Anyway. Muddy water in clay-bottom ponds can be a real challenge in terms of water clarity. In some cases (like ours), the clay became negatively (??) ionized, resulting in turbidity--clay suspended in the water in such fine particles that it will not settle out. After two years, I applied filter alum to the pond, the effect of which is to flocculate (clump) the clay so that it can settle out. The result was good visibility, after which it reverted somewhat; visibility is now about 2'. Too much visibility, however, and Katie-bar-the-door on bottom growth and algae; the deeper the sun can penetrate, the more stuff can grow. However, I wouldn't think about doing anything for awhile, for a couple of reasons. The bottom of the pond, if it's like ours, will be complete soup for awhile until the clay gets packed down (I think by the weight of the water--anybody know?).

If and when you decide that alum application is necessary, the source I used for filter alum is Aquatic Control in Seymour Indiana, 8000-753-LAKE. I used a stock tank to dissolve it and broadcast it with a small gas pump.

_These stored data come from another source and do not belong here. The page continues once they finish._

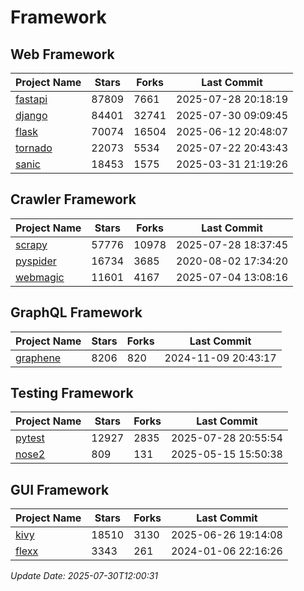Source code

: # Framework

## Web Framework
| Project Name | Stars | Forks | Last Commit |
| ------------ | ----- | ----- | ----------- |
| [fastapi](https://github.com/fastapi/fastapi) | 87809 | 7661 | 2025-07-28 20:18:19 |
| [django](https://github.com/django/django) | 84401 | 32741 | 2025-07-30 09:09:45 |
| [flask](https://github.com/pallets/flask) | 70074 | 16504 | 2025-06-12 20:48:07 |
| [tornado](https://github.com/tornadoweb/tornado) | 22073 | 5534 | 2025-07-22 20:43:43 |
| [sanic](https://github.com/sanic-org/sanic) | 18453 | 1575 | 2025-03-31 21:19:26 |

## Crawler Framework
| Project Name | Stars | Forks | Last Commit |
| ------------ | ----- | ----- | ----------- |
| [scrapy](https://github.com/scrapy/scrapy) | 57776 | 10978 | 2025-07-28 18:37:45 |
| [pyspider](https://github.com/binux/pyspider) | 16734 | 3685 | 2020-08-02 17:34:20 |
| [webmagic](https://github.com/code4craft/webmagic) | 11601 | 4167 | 2025-07-04 13:08:16 |

## GraphQL Framework
| Project Name | Stars | Forks | Last Commit |
| ------------ | ----- | ----- | ----------- |
| [graphene](https://github.com/graphql-python/graphene) | 8206 | 820 | 2024-11-09 20:43:17 |

## Testing Framework
| Project Name | Stars | Forks | Last Commit |
| ------------ | ----- | ----- | ----------- |
| [pytest](https://github.com/pytest-dev/pytest) | 12927 | 2835 | 2025-07-28 20:55:54 |
| [nose2](https://github.com/nose-devs/nose2) | 809 | 131 | 2025-05-15 15:50:38 |

## GUI Framework
| Project Name | Stars | Forks | Last Commit |
| ------------ | ----- | ----- | ----------- |
| [kivy](https://github.com/kivy/kivy) | 18510 | 3130 | 2025-06-26 19:14:08 |
| [flexx](https://github.com/flexxui/flexx) | 3343 | 261 | 2024-01-06 22:16:26 |

*Update Date: 2025-07-30T12:00:31*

Next, you haven't mentioned aeration. Especially, but not only, in a stocked pond, aeration is critical, especially in summer. Without it, the water will stratify, with oxygen-depleted water at the bottom (resulting from the decay of organic matter, which consumes dissolved O2), and the water at the top will maintain a measure of oxygen because of atmospheric contact. As a result, fish populations must live at the surface, and the bottom of the pond becomes dead. Under certain conditions--for example, a hard summer rain--the pond can "turn over"--the exygenated air at the top, which is warm, becomes mixed with cold rain and sinks to the bottom. The "dead" water at the bottom comes to the surface. The fish die in the dead water. This happened to a friend of mine a couple of years ago. Like Bill Carlson, we use an aerator with a stone diffuser at the bottom; we also have a waterfall which contributes somewhat to aeration.

As to a dock, we built a floating dock instead of a fixed pier. It rises and falls with water level; we were down about 14" during the drought last year, so the floater was good for swimming. Also, we can cast it loose and pole it around the pond when we want. /forums/images/graemlins/cool.gif

As to fish structures, there is a hot-tub store near here and I grabbed some pallets off their "free" pile and submerged them to provide spawning grounds. This is a pretty standard approach.

Links follow to articles on the aerator and suspended-clay turbidity. You might also look at the Farm Pond Discussion Forum, which is run by the Purdue Ag department.
Farm pond turbidity
Aerators

Have fun!!
 
/ new pond
  • Thread Starter
#40  
I like the fact that it is filling fast, but I think I will redirect some of my runoff from the pond pretty soon. I used my boxblade to cut two "ditches" angling up the hill two directions behind the pond,effectively catching about 10 acres of hillside runoff.
It appears to be too much runoff now, I didn't put in a pipe system, just have a spillway on the north end onto undisturbed grass lawn, and an emergency spillway on the south end about 10" higher onto grass lawn. If I cut down the input, hopefully I can get away with this. I have sprigged st augustine grass around the spillways which will be very thick and hard to wash out {I hope}
I read the article on turbidity from suspended clay linked from the pondboss site,and I must say the article and the Pondboss site are very informative.
I removed all the loose clay from the pond interior before it started to fill but the runoff was over a lot of fresh cut clay ditch.I will probably battle this for some time to get it cleared up.After I get the grass going close to the pond, the runoff should be mostly through oak woods above the pond.